Compute the metric for a given pipeline and dataset combination.

Examples:

>>> from evaluate import evaluator
>>> from datasets import load_dataset
>>> task_evaluator = evaluator("translation")
>>> data = load_dataset("wmt19", "fr-de", split="validation[:40]")
>>> data = data.map(lambda x: {"text": x["translation"]["de"], "label": x["translation"]["fr"]})
>>> results = task_evaluator.compute(
>>>     model_or_pipeline="Helsinki-NLP/opus-mt-de-fr",
>>>     data=data,
>>> )

Parameters:

model_or_pipeline (str or Pipeline or Callable or PreTrainedModel or TFPreTrainedModel, defaults to None) : If the argument in not specified, we initialize the default pipeline for the task (in this case text-classification or its alias - sentiment-analysis). If the argument is of the type str or is a model instance, we use it to initialize a new Pipeline with the given model. Otherwise we assume the argument specifies a pre-initialized pipeline.

data (str or Dataset, defaults to None) : Specifies the dataset we will run evaluation on. If it is of type str, we treat it as the dataset name, and load it. Otherwise we assume it represents a pre-loaded dataset.

subset (str, defaults to None) : Defines which dataset subset to load. If None is passed the default subset is loaded.

split (str, defaults to None) : Defines which dataset split to load. If None is passed, infers based on the choose_split function.

metric (str or EvaluationModule, defaults to None) : Specifies the metric we use in evaluator. If it is of type str, we treat it as the metric name, and load it. Otherwise we assume it represents a pre-loaded metric.
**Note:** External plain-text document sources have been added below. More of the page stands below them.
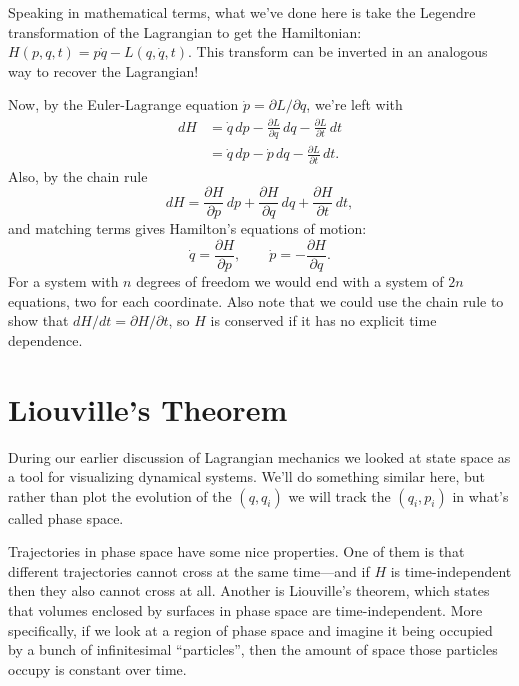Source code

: \documentclass[../p111main.tex]{subfiles}
\begin{document}
Speaking in mathematical terms, what we've done here is take the Legendre transformation of the Lagrangian to get the Hamiltonian: $H(p, q, t) = p \dot q - L(q, \dot q, t)$.
This transform can be inverted in an analogous way to recover the Lagrangian!

Now, by the Euler-Lagrange equation $\dot p = \partial L / \partial q$, we're left with
\begin{align*}
    dH &= \dot q \,dp - \frac{\partial L}{\partial q} \,dq - \frac{\partial L}{\partial t} \,dt \\
    &= \dot q \,dp - \dot p \,dq - \frac{\partial L}{\partial t} \,dt.
\end{align*}
Also, by the chain rule
\[ dH = \frac{\partial H}{\partial p} \,dp + \frac{\partial H}{\partial q} \,dq + \frac{\partial H}{\partial t} \,dt, \]
and matching terms gives Hamilton's equations of motion:
\[ \dot q = \frac{\partial H}{\partial p}, \qquad \dot p = -\frac{\partial H}{\partial q}. \]
For a system with $n$ degrees of freedom we would end with a system of $2n$ equations, two for each coordinate.
Also note that we could use the chain rule to show that $dH / dt = \partial H / \partial t$, so $H$ is conserved if it has no explicit time dependence.

\section{Liouville's Theorem}
During our earlier discussion of Lagrangian mechanics we looked at state space as a tool for visualizing dynamical systems.
We'll do something similar here, but rather than plot the evolution of the $(q, q_i)$ we will track the $(q_i, p_i)$ in what's called phase space.

Trajectories in phase space have some nice properties.
One of them is that different trajectories cannot cross at the same time---and if $H$ is time-independent then they also cannot cross at all.
Another is Liouville's theorem, which states that volumes enclosed by surfaces in phase space are time-independent.
More specifically, if we look at a region of phase space and imagine it being occupied by a bunch of infinitesimal ``particles'', then the amount of space those particles occupy is constant over time.
\end{document}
tokenizer (str or PreTrainedTokenizer, optional, defaults to None) : Argument can be used to overwrite a default tokenizer if model_or_pipeline represents a model for which we build a pipeline. If model_or_pipeline is None or a pre-initialized pipeline, we ignore this argument.

strategy (Literal["simple", "bootstrap"], defaults to "simple") : specifies the evaluation strategy. Possible values are: - "simple" - we evaluate the metric and return the scores. - "bootstrap" - on top of computing the metric scores, we calculate the confidence interval for each of the returned metric keys, using scipy's bootstrap method https://docs.scipy.org/doc/scipy/reference/generated/scipy.stats.bootstrap.html.

confidence_level (float, defaults to 0.95) : The confidence_level value passed to bootstrap if "bootstrap" strategy is chosen.

n_resamples (int, defaults to 9999) : The n_resamples value passed to bootstrap if "bootstrap" strategy is chosen.

device (int, defaults to None) : Device ordinal for CPU/GPU support of the pipeline. Setting this to -1 will leverage CPU, a positive integer will run the model on the associated CUDA device ID. If None is provided it will be inferred and CUDA:0 used if available, CPU otherwise.

random_state (int, optional, defaults to None) : The random_state value passed to bootstrap if "bootstrap" strategy is chosen. Useful for debugging.

input_column (str, defaults to "text") : the name of the column containing the input text in the dataset specified by data.

label_column (str, defaults to "label") : the name of the column containing the labels in the dataset specified by data.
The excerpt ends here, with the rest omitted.